[Source texts of formatted documents]
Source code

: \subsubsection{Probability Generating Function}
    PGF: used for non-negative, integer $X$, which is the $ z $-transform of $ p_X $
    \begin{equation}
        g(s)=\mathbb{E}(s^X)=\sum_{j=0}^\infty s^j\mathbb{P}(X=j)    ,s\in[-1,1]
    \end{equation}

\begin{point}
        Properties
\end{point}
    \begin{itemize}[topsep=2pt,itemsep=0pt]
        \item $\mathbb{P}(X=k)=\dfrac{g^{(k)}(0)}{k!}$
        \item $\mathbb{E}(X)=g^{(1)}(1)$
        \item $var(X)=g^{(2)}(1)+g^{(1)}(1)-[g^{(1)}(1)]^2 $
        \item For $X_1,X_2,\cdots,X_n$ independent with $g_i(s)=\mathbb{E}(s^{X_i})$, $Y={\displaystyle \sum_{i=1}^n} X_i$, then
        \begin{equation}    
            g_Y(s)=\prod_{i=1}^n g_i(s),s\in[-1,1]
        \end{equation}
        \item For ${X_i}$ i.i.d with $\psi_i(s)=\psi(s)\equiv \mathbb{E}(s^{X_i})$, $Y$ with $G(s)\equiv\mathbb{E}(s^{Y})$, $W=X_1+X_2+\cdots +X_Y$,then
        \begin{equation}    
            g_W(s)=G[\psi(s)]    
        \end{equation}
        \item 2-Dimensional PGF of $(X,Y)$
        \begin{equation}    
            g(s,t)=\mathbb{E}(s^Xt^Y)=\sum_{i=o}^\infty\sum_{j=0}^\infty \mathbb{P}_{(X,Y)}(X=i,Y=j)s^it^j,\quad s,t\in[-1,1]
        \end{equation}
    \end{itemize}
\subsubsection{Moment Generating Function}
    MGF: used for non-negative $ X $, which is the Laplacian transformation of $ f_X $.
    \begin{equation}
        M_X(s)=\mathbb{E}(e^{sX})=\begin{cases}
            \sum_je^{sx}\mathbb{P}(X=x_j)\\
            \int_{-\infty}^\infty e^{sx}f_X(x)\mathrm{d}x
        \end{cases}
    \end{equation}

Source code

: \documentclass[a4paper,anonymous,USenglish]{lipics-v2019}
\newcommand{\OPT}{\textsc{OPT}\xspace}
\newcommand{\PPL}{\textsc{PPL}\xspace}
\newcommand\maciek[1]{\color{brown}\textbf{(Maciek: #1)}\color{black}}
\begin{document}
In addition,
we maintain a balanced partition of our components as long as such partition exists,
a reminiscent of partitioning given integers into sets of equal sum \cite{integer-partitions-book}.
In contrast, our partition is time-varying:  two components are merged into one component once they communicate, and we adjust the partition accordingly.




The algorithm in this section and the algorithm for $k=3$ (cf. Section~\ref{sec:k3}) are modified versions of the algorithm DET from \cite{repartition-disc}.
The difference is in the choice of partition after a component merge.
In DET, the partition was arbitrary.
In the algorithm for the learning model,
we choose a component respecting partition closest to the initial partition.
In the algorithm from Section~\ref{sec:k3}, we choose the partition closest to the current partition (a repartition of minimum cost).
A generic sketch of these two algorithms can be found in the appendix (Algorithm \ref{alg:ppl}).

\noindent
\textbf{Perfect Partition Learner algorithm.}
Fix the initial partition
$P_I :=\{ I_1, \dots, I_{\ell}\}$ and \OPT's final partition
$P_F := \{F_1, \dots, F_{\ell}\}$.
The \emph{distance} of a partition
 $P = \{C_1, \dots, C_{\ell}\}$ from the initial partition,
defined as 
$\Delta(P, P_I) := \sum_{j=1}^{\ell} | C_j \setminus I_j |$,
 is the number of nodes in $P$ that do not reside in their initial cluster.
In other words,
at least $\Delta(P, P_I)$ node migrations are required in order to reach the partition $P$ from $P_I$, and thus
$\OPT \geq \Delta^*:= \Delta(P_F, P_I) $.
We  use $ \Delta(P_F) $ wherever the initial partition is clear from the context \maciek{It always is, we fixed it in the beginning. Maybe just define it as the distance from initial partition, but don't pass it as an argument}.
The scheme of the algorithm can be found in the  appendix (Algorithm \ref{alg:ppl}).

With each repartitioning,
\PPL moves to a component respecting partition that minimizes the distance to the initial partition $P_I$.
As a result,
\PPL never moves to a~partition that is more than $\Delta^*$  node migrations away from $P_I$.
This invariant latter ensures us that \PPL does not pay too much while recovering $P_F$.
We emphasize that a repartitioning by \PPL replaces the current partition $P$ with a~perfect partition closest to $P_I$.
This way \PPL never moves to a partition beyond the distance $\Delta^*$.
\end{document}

- YOUR GOAL -
Would you copy out each line of the records above where the word "cases" occurs?

- SOLUTION TO THE PROBLEM -
        M_X(s)=\mathbb{E}(e^{sX})=\begin{cases}
        \end{cases}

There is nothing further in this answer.